■ **Your task**
In the listing below, print exactly the lines between the line holding "relational specification tests</span></span>" and the line holding "all database providers</span></span>", inclusive, and no more.
..........
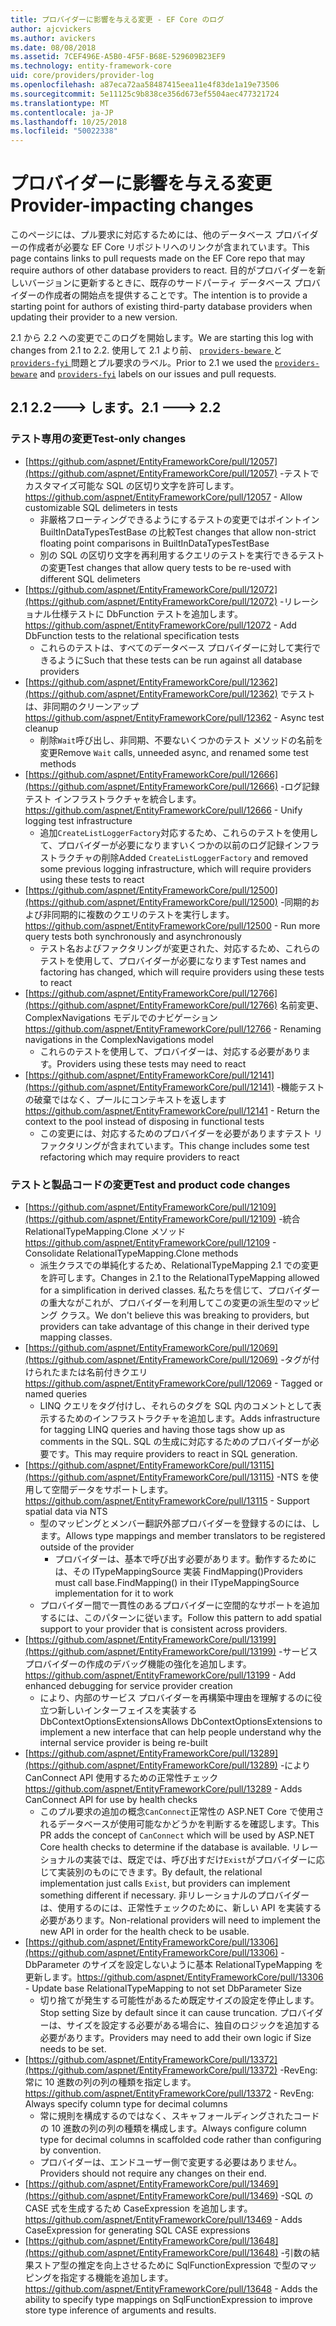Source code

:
 ```yaml
---
title: プロバイダーに影響を与える変更 - EF Core のログ
author: ajcvickers
ms.author: avickers
ms.date: 08/08/2018
ms.assetid: 7CEF496E-A5B0-4F5F-B68E-529609B23EF9
ms.technology: entity-framework-core
uid: core/providers/provider-log
ms.openlocfilehash: a87eca72aa58487415eea11e4f83de1a19e73506
ms.sourcegitcommit: 5e11125c9b838ce356d673ef5504aec477321724
ms.translationtype: MT
ms.contentlocale: ja-JP
ms.lasthandoff: 10/25/2018
ms.locfileid: "50022338"
---
```

# <a name="provider-impacting-changes"></a><span data-ttu-id="cd628-102">プロバイダーに影響を与える変更</span><span class="sxs-lookup"><span data-stu-id="cd628-102">Provider-impacting changes</span></span>

<span data-ttu-id="cd628-103">このページには、プル要求に対応するためには、他のデータベース プロバイダーの作成者が必要な EF Core リポジトリへのリンクが含まれています。</span><span class="sxs-lookup"><span data-stu-id="cd628-103">This page contains links to pull requests made on the EF Core repo that may require authors of other database providers to react.</span></span> <span data-ttu-id="cd628-104">目的がプロバイダーを新しいバージョンに更新するときに、既存のサードパーティ データベース プロバイダーの作成者の開始点を提供することです。</span><span class="sxs-lookup"><span data-stu-id="cd628-104">The intention is to provide a starting point for authors of existing third-party database providers when updating their provider to a new version.</span></span>

<span data-ttu-id="cd628-105">2.1 から 2.2 への変更でこのログを開始します。</span><span class="sxs-lookup"><span data-stu-id="cd628-105">We are starting this log with changes from 2.1 to 2.2.</span></span> <span data-ttu-id="cd628-106">使用して 2.1 より前、 [ `providers-beware` ](https://github.com/aspnet/EntityFrameworkCore/labels/providers-beware)と[ `providers-fyi` ](https://github.com/aspnet/EntityFrameworkCore/labels/providers-fyi)問題とプル要求のラベル。</span><span class="sxs-lookup"><span data-stu-id="cd628-106">Prior to 2.1 we used the [`providers-beware`](https://github.com/aspnet/EntityFrameworkCore/labels/providers-beware) and [`providers-fyi`](https://github.com/aspnet/EntityFrameworkCore/labels/providers-fyi) labels on our issues and pull requests.</span></span>

## <a name="21-----22"></a><span data-ttu-id="cd628-107">2.1 2.2---> します。</span><span class="sxs-lookup"><span data-stu-id="cd628-107">2.1 ---> 2.2</span></span>

### <a name="test-only-changes"></a><span data-ttu-id="cd628-108">テスト専用の変更</span><span class="sxs-lookup"><span data-stu-id="cd628-108">Test-only changes</span></span>

* <span data-ttu-id="cd628-109">[https://github.com/aspnet/EntityFrameworkCore/pull/12057](https://github.com/aspnet/EntityFrameworkCore/pull/12057) -テストでカスタマイズ可能な SQL の区切り文字を許可します。</span><span class="sxs-lookup"><span data-stu-id="cd628-109">https://github.com/aspnet/EntityFrameworkCore/pull/12057 - Allow customizable SQL delimeters in tests</span></span>
  * <span data-ttu-id="cd628-110">非厳格フローティングできるようにするテストの変更ではポイントイン BuiltInDataTypesTestBase の比較</span><span class="sxs-lookup"><span data-stu-id="cd628-110">Test changes that allow non-strict floating point comparisons in BuiltInDataTypesTestBase</span></span>
  * <span data-ttu-id="cd628-111">別の SQL の区切り文字を再利用するクエリのテストを実行できるテストの変更</span><span class="sxs-lookup"><span data-stu-id="cd628-111">Test changes that allow query tests to be re-used with different SQL delimeters</span></span>
* <span data-ttu-id="cd628-112">[https://github.com/aspnet/EntityFrameworkCore/pull/12072](https://github.com/aspnet/EntityFrameworkCore/pull/12072) -リレーショナル仕様テストに DbFunction テストを追加します。</span><span class="sxs-lookup"><span data-stu-id="cd628-112">https://github.com/aspnet/EntityFrameworkCore/pull/12072 - Add DbFunction tests to the relational specification tests</span></span>
  * <span data-ttu-id="cd628-113">これらのテストは、すべてのデータベース プロバイダーに対して実行できるように</span><span class="sxs-lookup"><span data-stu-id="cd628-113">Such that these tests can be run against all database providers</span></span>
* <span data-ttu-id="cd628-114">[https://github.com/aspnet/EntityFrameworkCore/pull/12362](https://github.com/aspnet/EntityFrameworkCore/pull/12362) でテストは、非同期のクリーンアップ</span><span class="sxs-lookup"><span data-stu-id="cd628-114">https://github.com/aspnet/EntityFrameworkCore/pull/12362 - Async test cleanup</span></span>
  * <span data-ttu-id="cd628-115">削除`Wait`呼び出し、非同期、不要ないくつかのテスト メソッドの名前を変更</span><span class="sxs-lookup"><span data-stu-id="cd628-115">Remove `Wait` calls, unneeded async, and renamed some test methods</span></span>
* <span data-ttu-id="cd628-116">[https://github.com/aspnet/EntityFrameworkCore/pull/12666](https://github.com/aspnet/EntityFrameworkCore/pull/12666) -ログ記録テスト インフラストラクチャを統合します。</span><span class="sxs-lookup"><span data-stu-id="cd628-116">https://github.com/aspnet/EntityFrameworkCore/pull/12666 - Unify logging test infrastructure</span></span>
  * <span data-ttu-id="cd628-117">追加`CreateListLoggerFactory`対応するため、これらのテストを使用して、プロバイダーが必要になりますいくつかの以前のログ記録インフラストラクチャの削除</span><span class="sxs-lookup"><span data-stu-id="cd628-117">Added `CreateListLoggerFactory` and removed some previous logging infrastructure, which will require providers using these tests to react</span></span>
* <span data-ttu-id="cd628-118">[https://github.com/aspnet/EntityFrameworkCore/pull/12500](https://github.com/aspnet/EntityFrameworkCore/pull/12500) -同期的および非同期的に複数のクエリのテストを実行します。</span><span class="sxs-lookup"><span data-stu-id="cd628-118">https://github.com/aspnet/EntityFrameworkCore/pull/12500 - Run more query tests both synchronously and asynchronously</span></span>
  * <span data-ttu-id="cd628-119">テスト名およびファクタリングが変更された、対応するため、これらのテストを使用して、プロバイダーが必要になります</span><span class="sxs-lookup"><span data-stu-id="cd628-119">Test names and factoring has changed, which will require providers using these tests to react</span></span>
* <span data-ttu-id="cd628-120">[https://github.com/aspnet/EntityFrameworkCore/pull/12766](https://github.com/aspnet/EntityFrameworkCore/pull/12766) 名前変更、ComplexNavigations モデルでのナビゲーション</span><span class="sxs-lookup"><span data-stu-id="cd628-120">https://github.com/aspnet/EntityFrameworkCore/pull/12766 - Renaming navigations in the ComplexNavigations model</span></span>
  * <span data-ttu-id="cd628-121">これらのテストを使用して、プロバイダーは、対応する必要があります。</span><span class="sxs-lookup"><span data-stu-id="cd628-121">Providers using these tests may need to react</span></span>
* <span data-ttu-id="cd628-122">[https://github.com/aspnet/EntityFrameworkCore/pull/12141](https://github.com/aspnet/EntityFrameworkCore/pull/12141) -機能テストの破棄ではなく、プールにコンテキストを返します</span><span class="sxs-lookup"><span data-stu-id="cd628-122">https://github.com/aspnet/EntityFrameworkCore/pull/12141 - Return the context to the pool instead of disposing in functional tests</span></span>
  * <span data-ttu-id="cd628-123">この変更には、対応するためのプロバイダーを必要がありますテスト リファクタリングが含まれています。</span><span class="sxs-lookup"><span data-stu-id="cd628-123">This change includes some test refactoring which may require providers to react</span></span>


### <a name="test-and-product-code-changes"></a><span data-ttu-id="cd628-124">テストと製品コードの変更</span><span class="sxs-lookup"><span data-stu-id="cd628-124">Test and product code changes</span></span>

* <span data-ttu-id="cd628-125">[https://github.com/aspnet/EntityFrameworkCore/pull/12109](https://github.com/aspnet/EntityFrameworkCore/pull/12109) -統合 RelationalTypeMapping.Clone メソッド</span><span class="sxs-lookup"><span data-stu-id="cd628-125">https://github.com/aspnet/EntityFrameworkCore/pull/12109 - Consolidate RelationalTypeMapping.Clone methods</span></span>
  * <span data-ttu-id="cd628-126">派生クラスでの単純化するため、RelationalTypeMapping 2.1 での変更を許可します。</span><span class="sxs-lookup"><span data-stu-id="cd628-126">Changes in 2.1 to the RelationalTypeMapping allowed for a simplification in derived classes.</span></span> <span data-ttu-id="cd628-127">私たちを信じて、プロバイダーの重大ながこれが、プロバイダーを利用してこの変更の派生型のマッピング クラス。</span><span class="sxs-lookup"><span data-stu-id="cd628-127">We don't believe this was breaking to providers, but providers can take advantage of this change in their derived type mapping classes.</span></span>
* <span data-ttu-id="cd628-128">[https://github.com/aspnet/EntityFrameworkCore/pull/12069](https://github.com/aspnet/EntityFrameworkCore/pull/12069) -タグが付けられたまたは名前付きクエリ</span><span class="sxs-lookup"><span data-stu-id="cd628-128">https://github.com/aspnet/EntityFrameworkCore/pull/12069 - Tagged or named queries</span></span>
  * <span data-ttu-id="cd628-129">LINQ クエリをタグ付けし、それらのタグを SQL 内のコメントとして表示するためのインフラストラクチャを追加します。</span><span class="sxs-lookup"><span data-stu-id="cd628-129">Adds infrastructure for tagging LINQ queries and having those tags show up as comments in the SQL.</span></span> <span data-ttu-id="cd628-130">SQL の生成に対応するためのプロバイダーが必要です。</span><span class="sxs-lookup"><span data-stu-id="cd628-130">This may require providers to react in SQL generation.</span></span>
* <span data-ttu-id="cd628-131">[https://github.com/aspnet/EntityFrameworkCore/pull/13115](https://github.com/aspnet/EntityFrameworkCore/pull/13115) -NTS を使用して空間データをサポートします。</span><span class="sxs-lookup"><span data-stu-id="cd628-131">https://github.com/aspnet/EntityFrameworkCore/pull/13115 - Support spatial data via NTS</span></span>
  * <span data-ttu-id="cd628-132">型のマッピングとメンバー翻訳外部プロバイダーを登録するのには、します。</span><span class="sxs-lookup"><span data-stu-id="cd628-132">Allows type mappings and member translators to be registered outside of the provider</span></span>
    * <span data-ttu-id="cd628-133">プロバイダーは、基本で呼び出す必要があります。動作するためには、その ITypeMappingSource 実装 FindMapping()</span><span class="sxs-lookup"><span data-stu-id="cd628-133">Providers must call base.FindMapping() in their ITypeMappingSource implementation for it to work</span></span>
  * <span data-ttu-id="cd628-134">プロバイダー間で一貫性のあるプロバイダーに空間的なサポートを追加するには、このパターンに従います。</span><span class="sxs-lookup"><span data-stu-id="cd628-134">Follow this pattern to add spatial support to your provider that is consistent across providers.</span></span>
* <span data-ttu-id="cd628-135">[https://github.com/aspnet/EntityFrameworkCore/pull/13199](https://github.com/aspnet/EntityFrameworkCore/pull/13199) -サービス プロバイダーの作成のデバッグ機能の強化を追加します。</span><span class="sxs-lookup"><span data-stu-id="cd628-135">https://github.com/aspnet/EntityFrameworkCore/pull/13199 - Add enhanced debugging for service provider creation</span></span>
  * <span data-ttu-id="cd628-136">により、内部のサービス プロバイダーを再構築中理由を理解するのに役立つ新しいインターフェイスを実装する DbContextOptionsExtensions</span><span class="sxs-lookup"><span data-stu-id="cd628-136">Allows DbContextOptionsExtensions to implement a new interface that can help people understand why the internal service provider is being re-built</span></span>
* <span data-ttu-id="cd628-137">[https://github.com/aspnet/EntityFrameworkCore/pull/13289](https://github.com/aspnet/EntityFrameworkCore/pull/13289) -により CanConnect API 使用するための正常性チェック</span><span class="sxs-lookup"><span data-stu-id="cd628-137">https://github.com/aspnet/EntityFrameworkCore/pull/13289 - Adds CanConnect API for use by health checks</span></span>
  * <span data-ttu-id="cd628-138">このプル要求の追加の概念`CanConnect`正常性の ASP.NET Core で使用されるデータベースが使用可能なかどうかを判断するを確認します。</span><span class="sxs-lookup"><span data-stu-id="cd628-138">This PR adds the concept of `CanConnect` which will be used by ASP.NET Core health checks to determine if the database is available.</span></span> <span data-ttu-id="cd628-139">リレーショナルの実装では、既定では、呼び出すだけ`Exist`がプロバイダーに応じて実装別のものにできます。</span><span class="sxs-lookup"><span data-stu-id="cd628-139">By default, the relational implementation just calls `Exist`, but providers can implement something different if necessary.</span></span> <span data-ttu-id="cd628-140">非リレーショナルのプロバイダーは、使用するのには、正常性チェックのために、新しい API を実装する必要があります。</span><span class="sxs-lookup"><span data-stu-id="cd628-140">Non-relational providers will need to implement the new API in order for the health check to be usable.</span></span>
* <span data-ttu-id="cd628-141">[https://github.com/aspnet/EntityFrameworkCore/pull/13306](https://github.com/aspnet/EntityFrameworkCore/pull/13306) -DbParameter のサイズを設定しないように基本 RelationalTypeMapping を更新します。</span><span class="sxs-lookup"><span data-stu-id="cd628-141">https://github.com/aspnet/EntityFrameworkCore/pull/13306 - Update base RelationalTypeMapping to not set DbParameter Size</span></span>
  * <span data-ttu-id="cd628-142">切り捨てが発生する可能性があるため既定サイズの設定を停止します。</span><span class="sxs-lookup"><span data-stu-id="cd628-142">Stop setting Size by default since it can cause truncation.</span></span> <span data-ttu-id="cd628-143">プロバイダーは、サイズを設定する必要がある場合に、独自のロジックを追加する必要があります。</span><span class="sxs-lookup"><span data-stu-id="cd628-143">Providers may need to add their own logic if Size needs to be set.</span></span>
* <span data-ttu-id="cd628-144">[https://github.com/aspnet/EntityFrameworkCore/pull/13372](https://github.com/aspnet/EntityFrameworkCore/pull/13372) -RevEng: 常に 10 進数の列の列の種類を指定します。</span><span class="sxs-lookup"><span data-stu-id="cd628-144">https://github.com/aspnet/EntityFrameworkCore/pull/13372 - RevEng: Always specify column type for decimal columns</span></span>
  * <span data-ttu-id="cd628-145">常に規則を構成するのではなく、スキャフォールディングされたコードの 10 進数の列の列の種類を構成します。</span><span class="sxs-lookup"><span data-stu-id="cd628-145">Always configure column type for decimal columns in scaffolded code rather than configuring by convention.</span></span>
  * <span data-ttu-id="cd628-146">プロバイダーは、エンドユーザー側で変更する必要はありません。</span><span class="sxs-lookup"><span data-stu-id="cd628-146">Providers should not require any changes on their end.</span></span>
* <span data-ttu-id="cd628-147">[https://github.com/aspnet/EntityFrameworkCore/pull/13469](https://github.com/aspnet/EntityFrameworkCore/pull/13469) -SQL の CASE 式を生成するため CaseExpression を追加します。</span><span class="sxs-lookup"><span data-stu-id="cd628-147">https://github.com/aspnet/EntityFrameworkCore/pull/13469 - Adds CaseExpression for generating SQL CASE expressions</span></span>
* <span data-ttu-id="cd628-148">[https://github.com/aspnet/EntityFrameworkCore/pull/13648](https://github.com/aspnet/EntityFrameworkCore/pull/13648) -引数の結果ストア型の推定を向上させるために SqlFunctionExpression で型のマッピングを指定する機能を追加します。</span><span class="sxs-lookup"><span data-stu-id="cd628-148">https://github.com/aspnet/EntityFrameworkCore/pull/13648 - Adds the ability to specify type mappings on SqlFunctionExpression to improve store type inference of arguments and results.</span></span>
..........
■ **Exercise output**
* <span data-ttu-id="cd628-112">[https://github.com/aspnet/EntityFrameworkCore/pull/12072](https://github.com/aspnet/EntityFrameworkCore/pull/12072) -リレーショナル仕様テストに DbFunction テストを追加します。</span><span class="sxs-lookup"><span data-stu-id="cd628-112">https://github.com/aspnet/EntityFrameworkCore/pull/12072 - Add DbFunction tests to the relational specification tests</span></span>
  * <span data-ttu-id="cd628-113">これらのテストは、すべてのデータベース プロバイダーに対して実行できるように</span><span class="sxs-lookup"><span data-stu-id="cd628-113">Such that these tests can be run against all database providers</span></span>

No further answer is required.